A faithful copy of all the records is needed, with the pictures omitted.

Data entries
☆ ☆ ☆ ☆ ☆

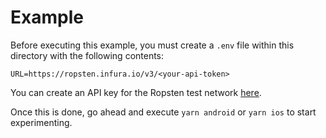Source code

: # Example
Before executing this example, you must create a `.env` file within this directory with the following contents:

```
URL=https://ropsten.infura.io/v3/<your-api-token>
```

You can create an API key for the Ropsten test network [here](https://ropsten.etherscan.io/apis).

Once this is done, go ahead and execute `yarn android` or `yarn ios` to start experimenting.
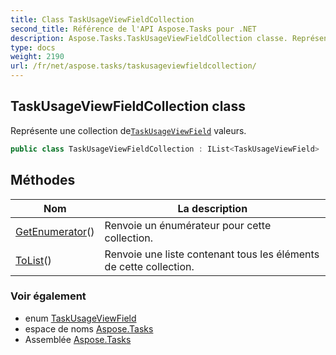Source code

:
 ```yaml
---
title: Class TaskUsageViewFieldCollection
second_title: Référence de l'API Aspose.Tasks pour .NET
description: Aspose.Tasks.TaskUsageViewFieldCollection classe. Représente une collection deTaskUsageViewField valeurs.
type: docs
weight: 2190
url: /fr/net/aspose.tasks/taskusageviewfieldcollection/
---
```

## TaskUsageViewFieldCollection class

Représente une collection de[`TaskUsageViewField`](../taskusageviewfield/) valeurs.

```csharp
public class TaskUsageViewFieldCollection : IList<TaskUsageViewField>
```

## Méthodes

| Nom | La description |
| --- | --- |
| [GetEnumerator](../../aspose.tasks/taskusageviewfieldcollection/getenumerator/)() | Renvoie un énumérateur pour cette collection. |
| [ToList](../../aspose.tasks/taskusageviewfieldcollection/tolist/)() | Renvoie une liste contenant tous les éléments de cette collection. |

### Voir également

* enum [TaskUsageViewField](../taskusageviewfield/)
* espace de noms [Aspose.Tasks](../../aspose.tasks/)
* Assemblée [Aspose.Tasks](../../)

☆ ☆ ☆ ☆ ☆

Solution for this task
Source code

: # Example
Before executing this example, you must create a `.env` file within this directory with the following contents:

```
URL=https://ropsten.infura.io/v3/<your-api-token>
```

You can create an API key for the Ropsten test network [here](https://ropsten.etherscan.io/apis).

Once this is done, go ahead and execute `yarn android` or `yarn ios` to start experimenting.
Source code

:
 ```yaml
---
title: Class TaskUsageViewFieldCollection
second_title: Référence de l'API Aspose.Tasks pour .NET
description: Aspose.Tasks.TaskUsageViewFieldCollection classe. Représente une collection deTaskUsageViewField valeurs.
type: docs
weight: 2190
url: /fr/net/aspose.tasks/taskusageviewfieldcollection/
---
```

## TaskUsageViewFieldCollection class

Représente une collection de[`TaskUsageViewField`](../taskusageviewfield/) valeurs.

```csharp
public class TaskUsageViewFieldCollection : IList<TaskUsageViewField>
```

## Méthodes

| Nom | La description |
| --- | --- |
| [GetEnumerator](../../aspose.tasks/taskusageviewfieldcollection/getenumerator/)() | Renvoie un énumérateur pour cette collection. |
| [ToList](../../aspose.tasks/taskusageviewfieldcollection/tolist/)() | Renvoie une liste contenant tous les éléments de cette collection. |

### Voir également

* enum [TaskUsageViewField](../taskusageviewfield/)
* espace de noms [Aspose.Tasks](../../aspose.tasks/)
* Assemblée [Aspose.Tasks](../../)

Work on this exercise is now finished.